This news story by Judy Benson was published a few weeks ago, but I wanted to mention it here because we’ve seen this type of access problem before:
…. In the Swanson case, records for Ruggiero-Swanson, her husband Brian and her 27-year-old son, also named Brian, were accessed by Brian Sr.’s estranged sister, according to documents obtained by The Day. Beverly Swanson of Waterford used privileges she had as an employee of the Neurological Group, a New London medical practice, to access Lawrence & Memorial Hospital‘s electronic medical records system, the documents state.
Swanson was able to tap into L&M’s system and access her relatives’ records, even though none of the three are patients of the Neurological Group, according to letters to Ruggiero-Swanson from L&M and the Neurological Group. Ruggiero-Swanson received the letters after requesting that both L&M and the Neurological Group perform records audits.
Now, more than two months after receiving confirmation that her family’s records had been inappropriately accessed, justice, as Ruggiero-Swanson sees it, is finally being carried out.
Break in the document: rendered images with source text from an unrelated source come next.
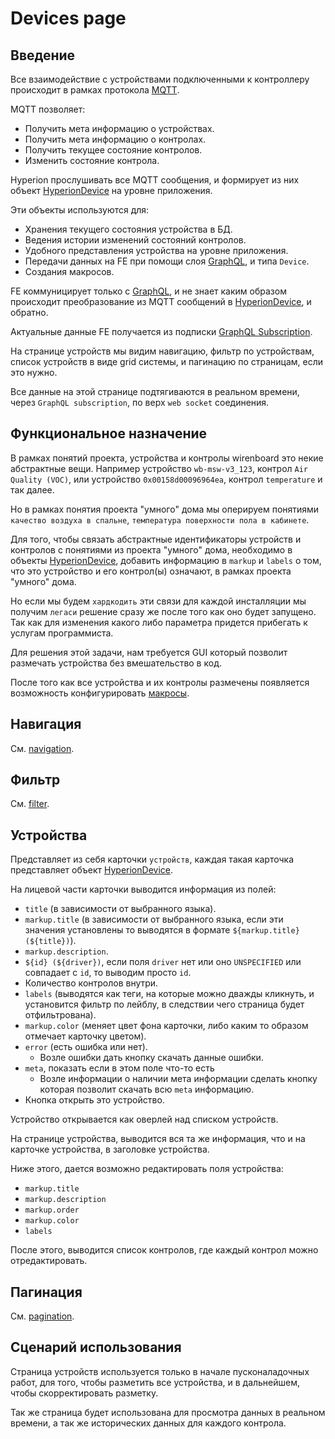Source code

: # Devices page

## Введение

Все взаимодействие с устройствами подключенными к контроллеру происходит в рамках протокола [MQTT](https://wirenboard.com/wiki/index.php/MQTT).

MQTT позволяет:

- Получить мета информацию о устройствах.
- Получить мета информацию о контролах.
- Получить текущее состояние контролов.
- Изменить состояние контрола.

Hyperion прослушивать все MQTT сообщения, и формирует из них объект [HyperionDevice](../src/domain/hyperion-device.ts) на уровне приложения.

Эти объекты используются для:

- Хранения текущего состояния устройства в БД.
- Ведения истории изменений состояний контролов.
- Удобного представления устройства на уровне приложения.
- Передачи данных на FE при помощи слоя [GraphQL](../src/interfaces/http/graphql/schema.graphql#L142), и типа `Device`.
- Создания макросов.

FE коммуницирует только с [GraphQL](../src/interfaces/http/graphql/schema.graphql#L229), и не знает каким образом происходит преобразование из MQTT сообщений в [HyperionDevice](../src/domain/hyperion-device.ts), и обратно.

Актуальные данные FE получается из подписки [GraphQL Subscription](../src/interfaces/http/graphql/schema.graphql#L260).

На странице устройств мы видим навигацию, фильтр по устройствам, список устройств в виде grid системы, и пагинацию по страницам, если это нужно.

Все данные на этой странице подтягиваются в реальном времени, через `GraphQL subscription`, по верх `web socket` соединения.

## Функциональное назначение

В рамках понятий проекта, устройства и контролы wirenboard это некие абстрактные вещи. Например устройство `wb-msw-v3_123`, контрол `Air Quality (VOC)`, или устройство `0x00158d00096964ea`, контрол `temperature` и так далее.

Но в рамках понятия проекта "умного" дома мы оперируем понятиями `качество воздуха в спальне`, `температура поверхности пола в кабинете`.

Для того, чтобы связать абстрактные идентификаторы устройств и контролов с понятиями из проекта "умного" дома, необходимо в объекты [HyperionDevice](../src/domain/hyperion-device.ts), добавить информацию в `markup` и `labels` о том, что это устройство и его контрол(ы) означают, в рамках проекта "умного" дома.

Но если мы будем `хардкодить` эти связи для каждой инсталляции мы получим `легаси` решение сразу же после того как оно будет запущено. Так как для изменения какого либо параметра придется прибегать к услугам программиста.

Для решения этой задачи, нам требуется GUI который позволит размечать устройства без вмешательство в код.

После того как все устройства и их контролы размечены появляется возможность конфигурировать [макросы](./macros-page.md).

## Навигация

См. [navigation](./navigation.md).

## Фильтр

См. [filter](./filter.md).

## Устройства

Представляет из себя карточки `устройств`, каждая такая карточка представляет объект [HyperionDevice](../src/domain/hyperion-device.ts).

На лицевой части карточки выводится информация из полей:

- `title` (в зависимости от выбранного языка).
- `markup.title` (в зависимости от выбранного языка, если эти значения установлены то выводятся в формате `${markup.title} (${title})`).
- `markup.description`.
- `${id} (${driver})`, если поля `driver` нет или оно `UNSPECIFIED` или совпадает с `id`, то выводим просто `id`.
- Количество контролов внутри.
- `labels` (выводятся как теги, на которые можно дважды кликнуть, и установится фильтр по лейблу, в следствии чего страница будет отфильтрована).
- `markup.color` (меняет цвет фона карточки, либо каким то образом отмечает карточку цветом).
- `error` (есть ошибка или нет).
  - Возле ошибки дать кнопку скачать данные ошибки.
- `meta`, показать если в этом поле что-то есть
  - Возле информации о наличии мета информации сделать кнопку которая позволит скачать всю `meta` информацию.
- Кнопка открыть это устройство.

Устройство открывается как оверлей над списком устройств.

На странице устройства, выводится вся та же информация, что и на карточке устройства, в заголовке устройства.

Ниже этого, дается возможно редактировать поля устройства:

- `markup.title`
- `markup.description`
- `markup.order`
- `markup.color`
- `labels`

После этого, выводится список контролов, где каждый контрол можно отредактировать.

## Пагинация

См. [pagination](./pagination.md).

## Сценарий использования

Страница устройств используется только в начале пусконаладочных работ, для того, чтобы разметить все устройства, и в дальнейшем, чтобы скорректировать разметку.

Так же страница будет использована для просмотра данных в реальном времени, а так же исторических данных для каждого контрола.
Beverly Swanson was arrested Wednesday on charges of committing a computer crime. Due to the way the HIPAA law is written, she could not be charged with a violation of that law, but computer crime laws did apply.
Read more on The Day.
Too much access and no check to determine whether there is any valid reason to access a patient’s files is a recipe for a breach. While the employee has been charged with computer crimes, what, if anything, happens to the Neurological Group and L&M for their security inadequacies?